Best Buy Co. Inc. is a multinational consumer electronics retailer headquartered in Richfield, Minnesota. The company was founded by Richard M. Schulze and James Wheeler in 1966 as an audio specialty store called Sound of Music. In 1983, with seven stores and $10 million in annual sales, Sound of Music was renamed Best Buy Company. By 2003, Best Buy was operating more than 600 stores in the US and opened its first global-sourcing office in Shanghai in 2003.
Best Buy also launched its Reward Zone loyalty program in 2003. The launch followed a successful eight-month pilot scheme in southern California during the previous year. The hallmark of the original program design was an annual membership fee, as members paid US$9.99 per year for the right to participate and earn 100 reward points for each US$1 spent. The annual fee was partially offset by a 5,000 point enrollment bonus. The program effectively offered a 4 percent rebate as reaching a 12,500 balance triggered a US$5 award certificate, applicable to any Best Buy purchase over US$10. Reward certificates were automatically issued.
In 2006, Best Buy announced the launch of a ‘Best Buy Reward Zone Program MasterCard’ credit card, issued by HSBC North America. At that moment, the annual membership fee was removed, offering free access to the programme for everyone. According to Barry Judge, Best Buy’s senior vice president of marketing at the time, “Customers told us that they wanted a rewards program that was free. They were also looking to accelerate their reward potential. The changes we have made to the Reward Zone programme directly address those requests.” The new credit card provides automatic enrollment in Reward Zone and purchases made using the card earn 4% on Best Buy purchases and up to 2% on purchases made elsewhere.
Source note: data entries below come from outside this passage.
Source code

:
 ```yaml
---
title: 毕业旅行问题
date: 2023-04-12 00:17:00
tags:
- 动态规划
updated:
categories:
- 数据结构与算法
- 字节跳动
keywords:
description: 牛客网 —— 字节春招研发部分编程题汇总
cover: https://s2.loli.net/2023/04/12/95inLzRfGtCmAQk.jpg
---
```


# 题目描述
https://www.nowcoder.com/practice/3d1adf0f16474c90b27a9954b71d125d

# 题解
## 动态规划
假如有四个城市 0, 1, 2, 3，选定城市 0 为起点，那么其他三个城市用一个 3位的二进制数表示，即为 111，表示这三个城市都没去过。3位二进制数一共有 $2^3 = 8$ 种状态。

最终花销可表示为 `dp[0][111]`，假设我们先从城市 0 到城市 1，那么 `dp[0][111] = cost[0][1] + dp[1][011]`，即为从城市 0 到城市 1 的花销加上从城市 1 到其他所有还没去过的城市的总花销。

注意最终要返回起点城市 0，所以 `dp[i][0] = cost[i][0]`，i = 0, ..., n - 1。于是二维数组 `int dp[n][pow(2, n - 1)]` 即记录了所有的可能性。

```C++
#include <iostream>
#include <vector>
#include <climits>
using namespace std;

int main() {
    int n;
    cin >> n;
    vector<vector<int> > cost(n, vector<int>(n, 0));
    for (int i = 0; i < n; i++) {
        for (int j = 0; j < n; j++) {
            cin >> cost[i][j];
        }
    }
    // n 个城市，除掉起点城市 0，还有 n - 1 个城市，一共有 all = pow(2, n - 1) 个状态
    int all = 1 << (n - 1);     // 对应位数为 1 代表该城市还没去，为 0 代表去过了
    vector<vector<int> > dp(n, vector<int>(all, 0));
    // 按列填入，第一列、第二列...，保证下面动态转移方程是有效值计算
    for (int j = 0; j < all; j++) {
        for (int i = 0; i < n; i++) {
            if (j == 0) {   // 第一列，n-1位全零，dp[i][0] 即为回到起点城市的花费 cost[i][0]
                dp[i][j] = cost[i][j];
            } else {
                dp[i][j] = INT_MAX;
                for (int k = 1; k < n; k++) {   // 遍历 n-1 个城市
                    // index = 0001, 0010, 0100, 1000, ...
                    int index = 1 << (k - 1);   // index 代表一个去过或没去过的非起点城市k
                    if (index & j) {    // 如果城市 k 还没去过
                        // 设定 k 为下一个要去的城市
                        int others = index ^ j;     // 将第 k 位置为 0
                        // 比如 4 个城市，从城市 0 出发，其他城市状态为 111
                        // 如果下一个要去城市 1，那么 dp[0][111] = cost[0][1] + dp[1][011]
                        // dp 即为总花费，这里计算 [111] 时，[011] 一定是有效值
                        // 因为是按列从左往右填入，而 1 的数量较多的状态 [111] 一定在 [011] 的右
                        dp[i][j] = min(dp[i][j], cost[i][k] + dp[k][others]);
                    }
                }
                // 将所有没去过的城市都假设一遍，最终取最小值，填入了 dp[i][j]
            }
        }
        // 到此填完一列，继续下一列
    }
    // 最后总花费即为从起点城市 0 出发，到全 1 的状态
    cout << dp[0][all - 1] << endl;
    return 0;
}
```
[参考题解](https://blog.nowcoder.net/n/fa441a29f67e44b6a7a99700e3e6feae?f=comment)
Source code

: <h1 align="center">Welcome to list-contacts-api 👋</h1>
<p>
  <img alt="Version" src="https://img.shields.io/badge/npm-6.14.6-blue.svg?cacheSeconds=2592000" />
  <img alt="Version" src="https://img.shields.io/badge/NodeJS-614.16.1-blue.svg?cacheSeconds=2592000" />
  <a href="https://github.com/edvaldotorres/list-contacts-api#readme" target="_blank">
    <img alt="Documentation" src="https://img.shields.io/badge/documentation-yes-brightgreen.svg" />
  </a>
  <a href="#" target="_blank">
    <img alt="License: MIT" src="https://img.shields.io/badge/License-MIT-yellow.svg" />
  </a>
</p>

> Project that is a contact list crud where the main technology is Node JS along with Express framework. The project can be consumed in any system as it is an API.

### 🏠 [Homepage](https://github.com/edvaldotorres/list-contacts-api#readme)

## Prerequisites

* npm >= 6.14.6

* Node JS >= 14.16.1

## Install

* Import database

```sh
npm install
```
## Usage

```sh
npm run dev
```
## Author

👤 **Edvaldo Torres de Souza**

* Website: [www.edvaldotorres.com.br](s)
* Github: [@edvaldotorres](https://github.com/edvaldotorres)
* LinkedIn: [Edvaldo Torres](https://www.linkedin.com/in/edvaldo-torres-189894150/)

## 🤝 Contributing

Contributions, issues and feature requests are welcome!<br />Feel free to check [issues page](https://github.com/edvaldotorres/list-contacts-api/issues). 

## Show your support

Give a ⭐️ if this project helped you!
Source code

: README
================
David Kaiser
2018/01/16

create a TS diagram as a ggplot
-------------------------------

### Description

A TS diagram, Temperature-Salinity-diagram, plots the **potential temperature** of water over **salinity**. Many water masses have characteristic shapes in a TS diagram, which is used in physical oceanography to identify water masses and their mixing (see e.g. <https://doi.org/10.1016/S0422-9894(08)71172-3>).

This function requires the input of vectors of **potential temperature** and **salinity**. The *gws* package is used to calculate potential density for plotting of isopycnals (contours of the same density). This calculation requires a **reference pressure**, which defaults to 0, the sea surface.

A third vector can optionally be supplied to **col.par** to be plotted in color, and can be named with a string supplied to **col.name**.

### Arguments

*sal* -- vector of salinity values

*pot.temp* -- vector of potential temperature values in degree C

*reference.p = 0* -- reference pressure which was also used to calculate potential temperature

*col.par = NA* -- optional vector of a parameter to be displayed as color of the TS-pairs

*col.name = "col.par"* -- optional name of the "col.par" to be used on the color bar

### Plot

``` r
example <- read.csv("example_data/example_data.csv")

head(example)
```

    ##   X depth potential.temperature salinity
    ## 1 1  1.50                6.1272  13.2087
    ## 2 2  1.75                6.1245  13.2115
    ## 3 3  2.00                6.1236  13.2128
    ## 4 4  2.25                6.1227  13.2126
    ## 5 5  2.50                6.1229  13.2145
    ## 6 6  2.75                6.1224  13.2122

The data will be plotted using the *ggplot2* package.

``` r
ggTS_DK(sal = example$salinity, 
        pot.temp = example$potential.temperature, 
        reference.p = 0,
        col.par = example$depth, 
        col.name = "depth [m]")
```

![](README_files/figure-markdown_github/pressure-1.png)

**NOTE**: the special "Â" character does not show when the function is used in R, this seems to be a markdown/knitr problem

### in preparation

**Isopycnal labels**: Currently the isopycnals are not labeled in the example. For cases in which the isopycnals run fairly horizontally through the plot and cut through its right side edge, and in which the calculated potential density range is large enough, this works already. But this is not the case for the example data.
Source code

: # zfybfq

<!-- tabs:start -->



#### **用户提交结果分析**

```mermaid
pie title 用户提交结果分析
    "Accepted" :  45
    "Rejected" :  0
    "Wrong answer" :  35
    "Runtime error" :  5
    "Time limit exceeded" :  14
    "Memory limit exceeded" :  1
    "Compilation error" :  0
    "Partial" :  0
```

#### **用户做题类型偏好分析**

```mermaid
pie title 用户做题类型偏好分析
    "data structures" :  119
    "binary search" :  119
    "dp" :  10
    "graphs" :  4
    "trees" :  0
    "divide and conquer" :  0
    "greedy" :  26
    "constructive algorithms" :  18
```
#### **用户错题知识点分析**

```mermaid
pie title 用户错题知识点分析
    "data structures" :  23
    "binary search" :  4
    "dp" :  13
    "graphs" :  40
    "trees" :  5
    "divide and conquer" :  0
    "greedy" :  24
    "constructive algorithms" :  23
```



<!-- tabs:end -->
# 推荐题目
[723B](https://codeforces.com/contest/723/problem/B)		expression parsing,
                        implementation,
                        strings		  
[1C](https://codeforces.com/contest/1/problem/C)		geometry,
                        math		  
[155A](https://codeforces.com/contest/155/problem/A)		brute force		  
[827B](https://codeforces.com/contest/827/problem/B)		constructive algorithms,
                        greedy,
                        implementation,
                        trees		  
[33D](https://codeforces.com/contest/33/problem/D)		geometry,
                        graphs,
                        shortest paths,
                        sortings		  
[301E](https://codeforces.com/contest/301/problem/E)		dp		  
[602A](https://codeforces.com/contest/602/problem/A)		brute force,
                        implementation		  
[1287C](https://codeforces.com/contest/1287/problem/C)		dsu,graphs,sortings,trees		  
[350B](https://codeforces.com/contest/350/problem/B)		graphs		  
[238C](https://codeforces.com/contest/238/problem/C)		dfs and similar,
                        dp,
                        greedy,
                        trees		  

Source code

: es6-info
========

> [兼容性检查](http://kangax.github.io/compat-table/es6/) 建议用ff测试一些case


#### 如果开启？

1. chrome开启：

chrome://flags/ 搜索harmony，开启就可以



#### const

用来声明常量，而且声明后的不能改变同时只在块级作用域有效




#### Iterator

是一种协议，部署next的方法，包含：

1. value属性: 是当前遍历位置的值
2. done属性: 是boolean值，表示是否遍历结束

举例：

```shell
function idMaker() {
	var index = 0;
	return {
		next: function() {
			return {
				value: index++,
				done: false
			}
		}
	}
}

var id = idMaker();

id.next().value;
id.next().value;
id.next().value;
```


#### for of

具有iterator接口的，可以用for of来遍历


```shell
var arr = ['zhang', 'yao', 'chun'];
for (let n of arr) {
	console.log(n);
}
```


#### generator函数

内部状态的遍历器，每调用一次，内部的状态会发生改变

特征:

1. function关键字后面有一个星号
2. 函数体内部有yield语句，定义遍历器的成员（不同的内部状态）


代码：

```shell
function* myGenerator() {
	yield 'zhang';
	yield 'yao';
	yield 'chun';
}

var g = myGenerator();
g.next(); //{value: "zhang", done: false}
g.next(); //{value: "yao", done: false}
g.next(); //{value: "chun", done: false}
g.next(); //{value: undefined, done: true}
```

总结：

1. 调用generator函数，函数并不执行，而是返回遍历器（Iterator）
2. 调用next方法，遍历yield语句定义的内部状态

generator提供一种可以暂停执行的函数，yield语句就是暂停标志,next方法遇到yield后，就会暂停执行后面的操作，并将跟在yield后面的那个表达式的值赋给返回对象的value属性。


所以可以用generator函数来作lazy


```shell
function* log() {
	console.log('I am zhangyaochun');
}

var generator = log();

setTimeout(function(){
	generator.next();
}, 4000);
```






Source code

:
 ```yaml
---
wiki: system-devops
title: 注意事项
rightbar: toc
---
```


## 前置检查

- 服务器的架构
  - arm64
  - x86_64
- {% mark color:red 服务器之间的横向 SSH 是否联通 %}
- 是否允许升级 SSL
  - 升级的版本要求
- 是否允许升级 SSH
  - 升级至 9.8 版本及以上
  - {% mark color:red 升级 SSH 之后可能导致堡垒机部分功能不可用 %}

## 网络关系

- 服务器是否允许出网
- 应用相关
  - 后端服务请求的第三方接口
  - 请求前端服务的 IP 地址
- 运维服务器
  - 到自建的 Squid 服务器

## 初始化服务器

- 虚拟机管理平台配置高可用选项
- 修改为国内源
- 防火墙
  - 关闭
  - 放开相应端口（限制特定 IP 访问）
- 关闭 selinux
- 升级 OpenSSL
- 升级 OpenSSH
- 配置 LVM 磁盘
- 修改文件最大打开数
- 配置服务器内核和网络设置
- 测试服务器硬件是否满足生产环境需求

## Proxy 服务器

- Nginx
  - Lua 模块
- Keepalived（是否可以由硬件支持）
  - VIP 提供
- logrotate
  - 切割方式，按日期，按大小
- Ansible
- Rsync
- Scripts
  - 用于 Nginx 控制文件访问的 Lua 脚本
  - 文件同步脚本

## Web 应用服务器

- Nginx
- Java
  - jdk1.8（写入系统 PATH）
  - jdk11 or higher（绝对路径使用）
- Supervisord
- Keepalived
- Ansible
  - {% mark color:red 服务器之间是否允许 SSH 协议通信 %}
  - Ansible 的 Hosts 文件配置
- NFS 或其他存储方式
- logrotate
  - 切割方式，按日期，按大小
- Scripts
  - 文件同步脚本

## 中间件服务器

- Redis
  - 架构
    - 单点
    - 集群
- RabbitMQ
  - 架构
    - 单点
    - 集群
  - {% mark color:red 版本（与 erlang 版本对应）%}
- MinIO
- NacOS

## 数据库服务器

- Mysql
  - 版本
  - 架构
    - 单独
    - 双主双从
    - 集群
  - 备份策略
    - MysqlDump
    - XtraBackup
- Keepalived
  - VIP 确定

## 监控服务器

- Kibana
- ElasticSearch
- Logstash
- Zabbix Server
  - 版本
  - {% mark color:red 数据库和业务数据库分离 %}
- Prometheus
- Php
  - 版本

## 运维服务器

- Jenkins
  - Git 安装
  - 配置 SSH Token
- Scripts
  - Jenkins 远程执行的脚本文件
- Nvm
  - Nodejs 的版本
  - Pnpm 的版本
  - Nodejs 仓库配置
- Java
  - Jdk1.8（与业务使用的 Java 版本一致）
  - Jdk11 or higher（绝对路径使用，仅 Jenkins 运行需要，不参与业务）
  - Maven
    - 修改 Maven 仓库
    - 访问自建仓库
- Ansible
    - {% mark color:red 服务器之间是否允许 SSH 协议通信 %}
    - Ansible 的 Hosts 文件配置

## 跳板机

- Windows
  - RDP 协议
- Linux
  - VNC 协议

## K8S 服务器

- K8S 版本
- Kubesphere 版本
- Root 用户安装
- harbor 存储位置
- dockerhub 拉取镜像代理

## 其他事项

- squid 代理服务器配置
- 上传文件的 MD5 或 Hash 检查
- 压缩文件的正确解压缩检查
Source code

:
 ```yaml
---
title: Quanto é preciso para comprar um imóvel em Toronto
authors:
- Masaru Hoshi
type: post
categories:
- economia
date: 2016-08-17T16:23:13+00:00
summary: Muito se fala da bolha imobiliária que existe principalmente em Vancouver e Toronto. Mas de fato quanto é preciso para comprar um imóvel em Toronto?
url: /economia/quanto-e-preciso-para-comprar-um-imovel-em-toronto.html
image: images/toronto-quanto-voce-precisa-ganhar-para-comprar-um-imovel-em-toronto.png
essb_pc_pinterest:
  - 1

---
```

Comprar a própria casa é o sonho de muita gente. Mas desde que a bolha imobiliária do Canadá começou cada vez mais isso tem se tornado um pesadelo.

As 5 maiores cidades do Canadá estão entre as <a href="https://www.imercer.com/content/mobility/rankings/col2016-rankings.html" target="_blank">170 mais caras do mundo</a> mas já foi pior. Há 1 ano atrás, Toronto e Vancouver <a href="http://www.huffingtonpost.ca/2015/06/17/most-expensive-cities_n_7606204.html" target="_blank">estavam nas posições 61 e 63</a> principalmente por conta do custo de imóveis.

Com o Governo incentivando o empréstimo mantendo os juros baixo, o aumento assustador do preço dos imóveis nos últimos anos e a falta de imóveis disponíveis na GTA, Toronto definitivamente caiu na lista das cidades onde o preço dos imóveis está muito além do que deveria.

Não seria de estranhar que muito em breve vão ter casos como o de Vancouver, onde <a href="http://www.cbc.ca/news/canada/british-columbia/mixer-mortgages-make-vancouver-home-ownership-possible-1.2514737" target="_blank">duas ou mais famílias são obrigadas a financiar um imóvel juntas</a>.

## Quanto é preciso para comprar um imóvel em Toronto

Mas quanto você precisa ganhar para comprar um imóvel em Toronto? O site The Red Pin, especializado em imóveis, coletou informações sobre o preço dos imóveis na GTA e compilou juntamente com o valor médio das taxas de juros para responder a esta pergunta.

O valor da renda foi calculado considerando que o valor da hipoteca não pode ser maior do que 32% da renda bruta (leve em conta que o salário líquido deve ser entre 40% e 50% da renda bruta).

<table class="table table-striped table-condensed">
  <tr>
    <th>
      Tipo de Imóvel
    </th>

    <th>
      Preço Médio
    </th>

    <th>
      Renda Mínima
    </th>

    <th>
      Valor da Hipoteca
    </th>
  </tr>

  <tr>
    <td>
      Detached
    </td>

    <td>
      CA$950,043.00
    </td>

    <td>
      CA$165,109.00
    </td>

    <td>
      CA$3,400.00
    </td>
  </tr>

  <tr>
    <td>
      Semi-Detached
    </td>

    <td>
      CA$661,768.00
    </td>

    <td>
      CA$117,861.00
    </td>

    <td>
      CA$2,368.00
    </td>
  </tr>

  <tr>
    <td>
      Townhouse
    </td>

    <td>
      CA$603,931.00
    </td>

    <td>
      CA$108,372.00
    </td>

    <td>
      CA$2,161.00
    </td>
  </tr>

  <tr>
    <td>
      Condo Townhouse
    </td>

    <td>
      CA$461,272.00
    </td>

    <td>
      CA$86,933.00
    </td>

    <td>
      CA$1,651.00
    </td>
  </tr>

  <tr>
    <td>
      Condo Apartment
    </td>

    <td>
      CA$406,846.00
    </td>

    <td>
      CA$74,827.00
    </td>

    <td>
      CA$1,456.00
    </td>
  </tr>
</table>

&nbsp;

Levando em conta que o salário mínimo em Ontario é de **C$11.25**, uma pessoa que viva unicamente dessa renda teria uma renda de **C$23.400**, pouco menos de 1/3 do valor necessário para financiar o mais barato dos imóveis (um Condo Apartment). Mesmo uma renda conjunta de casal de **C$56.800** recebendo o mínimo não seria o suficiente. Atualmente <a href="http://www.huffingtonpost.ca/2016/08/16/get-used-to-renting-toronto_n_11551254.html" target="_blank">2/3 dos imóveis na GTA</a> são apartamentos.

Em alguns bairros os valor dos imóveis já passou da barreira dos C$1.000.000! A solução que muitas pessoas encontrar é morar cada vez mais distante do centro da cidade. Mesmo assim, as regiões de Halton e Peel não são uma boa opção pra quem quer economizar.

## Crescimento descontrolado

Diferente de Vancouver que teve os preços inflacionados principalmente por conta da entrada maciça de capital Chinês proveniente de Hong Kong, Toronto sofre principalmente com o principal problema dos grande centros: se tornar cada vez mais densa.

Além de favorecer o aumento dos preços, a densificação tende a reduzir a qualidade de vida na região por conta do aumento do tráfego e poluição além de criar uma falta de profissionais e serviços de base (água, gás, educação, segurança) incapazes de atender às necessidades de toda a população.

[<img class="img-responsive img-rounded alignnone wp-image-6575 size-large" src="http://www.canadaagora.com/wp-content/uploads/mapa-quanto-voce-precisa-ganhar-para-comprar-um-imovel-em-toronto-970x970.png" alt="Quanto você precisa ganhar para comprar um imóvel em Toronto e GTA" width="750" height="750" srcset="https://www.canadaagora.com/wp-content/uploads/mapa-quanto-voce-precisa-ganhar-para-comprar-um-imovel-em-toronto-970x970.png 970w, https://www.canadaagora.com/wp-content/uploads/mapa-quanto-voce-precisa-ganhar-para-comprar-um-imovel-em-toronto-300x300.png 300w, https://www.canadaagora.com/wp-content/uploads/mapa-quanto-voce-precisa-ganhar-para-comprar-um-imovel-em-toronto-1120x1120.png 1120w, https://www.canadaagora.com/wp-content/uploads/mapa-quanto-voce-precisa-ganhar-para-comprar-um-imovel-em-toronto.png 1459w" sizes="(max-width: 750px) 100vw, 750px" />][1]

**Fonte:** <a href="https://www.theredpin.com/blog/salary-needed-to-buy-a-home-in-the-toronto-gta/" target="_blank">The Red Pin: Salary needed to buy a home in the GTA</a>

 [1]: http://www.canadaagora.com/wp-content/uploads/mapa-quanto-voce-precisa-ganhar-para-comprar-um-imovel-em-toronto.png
Reward Zone continued to be a core part of the Best Buy value proposition for customers, enduring through changing times that presented tremendous challenges to brick and mortar retail during the period of 2010 through the present. In 2016, Best Buy made significant changes to its program, adding three tiers to the program with free shipping benefits, but devaluing points earned by fifty percent or so depending the customer tier impacted. The changes effectively concentrated benefits towards “Elite Plus” members who spent at least $3,500 per calendar year at Best Buy.
Fast forward to last week and the program now known as My Best Buy® has reached its zenith. The current program offer allows members to earn 1 percent back in rewards and a $5 reward for every 250 points accumulated. Now, the company’s website says that “Beginning January 9, 2023, My Best Buy® members will get free shipping with no minimum purchase required” (but with some restrictions on shipping options) and “On February 14th, reward points will become a benefit that’s exclusive to My Best Buy® Credit Cardmembers.”
That message is diplomatic loyalty marketing speak to say that points will no longer be earned by program members and will be available only to holders of the My Best Buy Visa card. The program terms and conditions, which you can read in full here, say that My Best Buy Credit Cardmembers will receive 5% back in rewards (2.5 points for every $1 spent) made with a My Best Buy Credit Card. Nearly 20 years since it first launched a loyalty program, Best Buy has returned to a payment tender specific model, an interesting choice considering that most retailers discarded this approach many years ago in recognition that it was the customer that mattered most, not how the customer chose to pay for their purchase.
Having tracked the Best Buy rewards initiatives for over two decades, The Wise Marketer was sad to see the program take its latest turn. We reached out to industry expert Phil Rubin, former CEO of rDialogue and Founder of Grey Space Matters for comment. Phil commented “Clearly BBY sees the value in its addressable and trackable customer base as greater via one of two outcomes; more credit card penetration because the card value prop is elevated without a non-tender option for rewards, or reduced expense from the costs associated with points issued. Best Buy is capable of very good relationship marketing but they are in such a commoditized business that the loyalty proposition was, at least for some, a differentiator versus Amazon or other merchants. It's hard to see the wisdom of reducing investments in customers when your comps are double-digit negative, even accounting for the COVID boost the company saw a year prior. It’s harder to see a company like BBY, which used to be a loyalty leader, walk away from its core value proposition. The evolution of what was originally Reward Zone will make a fascinating case study, especially if and when Best Buy re-enters with a new loyalty proposition.”